Influenza activity in the mainland of China was below pre-pandemic COVID-19 levels during the period October 5, 2020 to September 5, 2021 (surveillance Week 41 in 2020 to Week 35 in 2021). The percentage of specimens testing positive for influenza each week ranged from 0.1% to 6.2% in southern China and ranged from 0% to 10.6% in northern China. The positivity rate of specimens collected from ILI cases slightly increased starting at Week 49 in 2020 and had been increasing in 2021 in southern China. The positivity rate in northern China began to increase in Week 10 of 2021, peaking at Week 18 of 2021, and declined since then (Figures 1 and 2).
In southern China, the network laboratories tested 308,698 specimens between October 5, 2020 and September 5, 2021; among these specimens, 7,593 (2.5%) tested positive including 79 (1.0%) for influenza A and 7,514 (99.0%) for influenza B. Most of the positive samples (7,299, 96.1%) were collected since 2021. Among the 58 seasonal influenza A positive specimens that were subtyped, 39 (67.2%) were influenza A(H1N1)pdm09 and 19 (32.8%) were influenza A(H3N2). Among the 7,497 influenza B viruses for which lineage was determined, 7,481 (99.8%) belonged to the B/Victoria lineage and 16 (0.2%) belonged to the B/Yamagata lineage (Figure 1).
During the study period, network laboratories in northern China tested 209,219 specimens for influenza; among these, 3,489 (1.7%) were positive for an influenza virus: 19 (0.5%) for influenza A and 3,470 (99.5%) for influenza B. Among the 14 seasonal influenza A viruses subtyped, 7 (50.0%) were influenza A(H1N1)pdm09 and 7 (50.0%) were influenza A(H3N2). Of the 3,465 Influenza B viruses with B lineage results, 3,456 (99.7%) were B/Victoria and 9 (0.3%) were B/Yamagata (Figure 2).
Two A(H1N1)pdm09 viruses were antigenically characterized by HI tests, and one virus was well inhibited by ferret antisera raised against A/Guangdong-Maonan/SWL1536/2019, the egg-propagated reference virus representing the A(H1N1)pdm09 component of the 2020–2021 Northern Hemisphere influenza vaccines (7). One of the viruses was well inhibited by ferret antisera raised against A/Victoria/2570/2019, the egg-propagated reference virus representing the A(H1N1)pdm09 component for the upcoming 2021–2022 Northern Hemisphere influenza vaccines (8). Phylogenetic analysis of hemagglutinin (HA) gene segments determined that 1 belonged to genetic subclade 6B.1A5A with HA amino acid substitutions N129D, T185I, and N260D; the other one belonged to group 6B.1A5A2 with HA amino acid substitutions K130N, N156K, L161I, V250A, and E506D, which evolved from subclade 6B.1A5A.
Antigenic characterization of the 1,819 B/Victoria lineage viruses were conducted using HI tests. A total of 1,141 (62.7%) B/Victoria lineage viruses were not recognized well by the ferret antisera raised against B/Washington/02/2019, the egg-propagated reference virus representing the B/Victoria lineage component of the 2020–2021 and 2021–2022 Northern Hemisphere influenza vaccines (7-8). Among the 797 viruses HA gene segments sequenced and phylogenetically analyzed, all belonged to genetic clade 1A, nearly all belonged to subclade 1A.3, which shared a three amino acid deletion in HA (positions 162–164) and the substitution K136E, and in which, 96.7% belong to group 1A.3a characterized by HA amino acid substitutions N150K, G184E, N197D, and R279K, and was further divided into subgroup 1A.3a1 (520, 65.2%), which had additional HA amino acid substitutions V220M and P241Q, and 1A.3a2 (251, 31.5%), which had HA amino acid substitutions A127T, P144L, and K203R.

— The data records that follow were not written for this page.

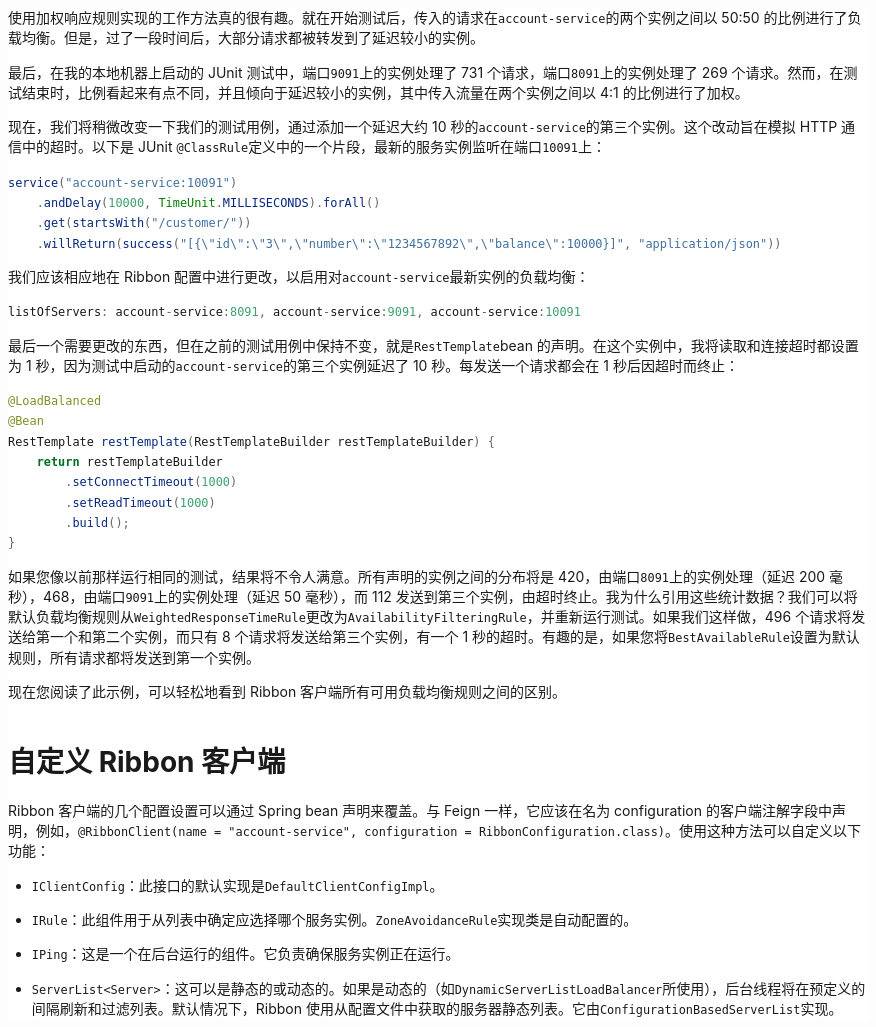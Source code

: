 使用加权响应规则实现的工作方法真的很有趣。就在开始测试后，传入的请求在`account-service`的两个实例之间以 50:50 的比例进行了负载均衡。但是，过了一段时间后，大部分请求都被转发到了延迟较小的实例。

最后，在我的本地机器上启动的 JUnit 测试中，端口`9091`上的实例处理了 731 个请求，端口`8091`上的实例处理了 269 个请求。然而，在测试结束时，比例看起来有点不同，并且倾向于延迟较小的实例，其中传入流量在两个实例之间以 4:1 的比例进行了加权。

现在，我们将稍微改变一下我们的测试用例，通过添加一个延迟大约 10 秒的`account-service`的第三个实例。这个改动旨在模拟 HTTP 通信中的超时。以下是 JUnit `@ClassRule`定义中的一个片段，最新的服务实例监听在端口`10091`上：

```java
service("account-service:10091")
    .andDelay(10000, TimeUnit.MILLISECONDS).forAll()
    .get(startsWith("/customer/"))
    .willReturn(success("[{\"id\":\"3\",\"number\":\"1234567892\",\"balance\":10000}]", "application/json"))
```

我们应该相应地在 Ribbon 配置中进行更改，以启用对`account-service`最新实例的负载均衡：

```java
listOfServers: account-service:8091, account-service:9091, account-service:10091
```

最后一个需要更改的东西，但在之前的测试用例中保持不变，就是`RestTemplate`bean 的声明。在这个实例中，我将读取和连接超时都设置为 1 秒，因为测试中启动的`account-service`的第三个实例延迟了 10 秒。每发送一个请求都会在 1 秒后因超时而终止：

```java
@LoadBalanced
@Bean
RestTemplate restTemplate(RestTemplateBuilder restTemplateBuilder) {
    return restTemplateBuilder
        .setConnectTimeout(1000)
        .setReadTimeout(1000)
        .build();
}
```

如果您像以前那样运行相同的测试，结果将不令人满意。所有声明的实例之间的分布将是 420，由端口`8091`上的实例处理（延迟 200 毫秒），468，由端口`9091`上的实例处理（延迟 50 毫秒），而 112 发送到第三个实例，由超时终止。我为什么引用这些统计数据？我们可以将默认负载均衡规则从`WeightedResponseTimeRule`更改为`AvailabilityFilteringRule`，并重新运行测试。如果我们这样做，496 个请求将发送给第一个和第二个实例，而只有 8 个请求将发送给第三个实例，有一个 1 秒的超时。有趣的是，如果您将`BestAvailableRule`设置为默认规则，所有请求都将发送到第一个实例。

现在您阅读了此示例，可以轻松地看到 Ribbon 客户端所有可用负载均衡规则之间的区别。

# 自定义 Ribbon 客户端

Ribbon 客户端的几个配置设置可以通过 Spring bean 声明来覆盖。与 Feign 一样，它应该在名为 configuration 的客户端注解字段中声明，例如，`@RibbonClient(name = "account-service", configuration = RibbonConfiguration.class)`。使用这种方法可以自定义以下功能：

+   `IClientConfig`：此接口的默认实现是`DefaultClientConfigImpl`。

+   `IRule`：此组件用于从列表中确定应选择哪个服务实例。`ZoneAvoidanceRule`实现类是自动配置的。

+   `IPing`：这是一个在后台运行的组件。它负责确保服务实例正在运行。

+   `ServerList<Server>`：这可以是静态的或动态的。如果是动态的（如`DynamicServerListLoadBalancer`所使用），后台线程将在预定义的间隔刷新和过滤列表。默认情况下，Ribbon 使用从配置文件中获取的服务器静态列表。它由`ConfigurationBasedServerList`实现。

No A(H3N2) and B/Yamagata lineage viruses were isolated and available for characterization during the study period.
Of the 2 A(H1N1)pdm09 viruses collected in the mainland of China, neither showed evidence of reduced inhibition by oseltamivir and zanamivir, nor to baloxavir. Of the 1,258 influenza B/Victoria lineage viruses screened for neuraminidase inhibitors susceptibility, all showed normal inhibition by oseltamivir and zanamivir. A total of 797 B/Victoria lineage viruses were screened for susceptibility to the endonuclease inhibitor, baloxavir, by genetic analysis, and none showed evidence of reduced susceptibility.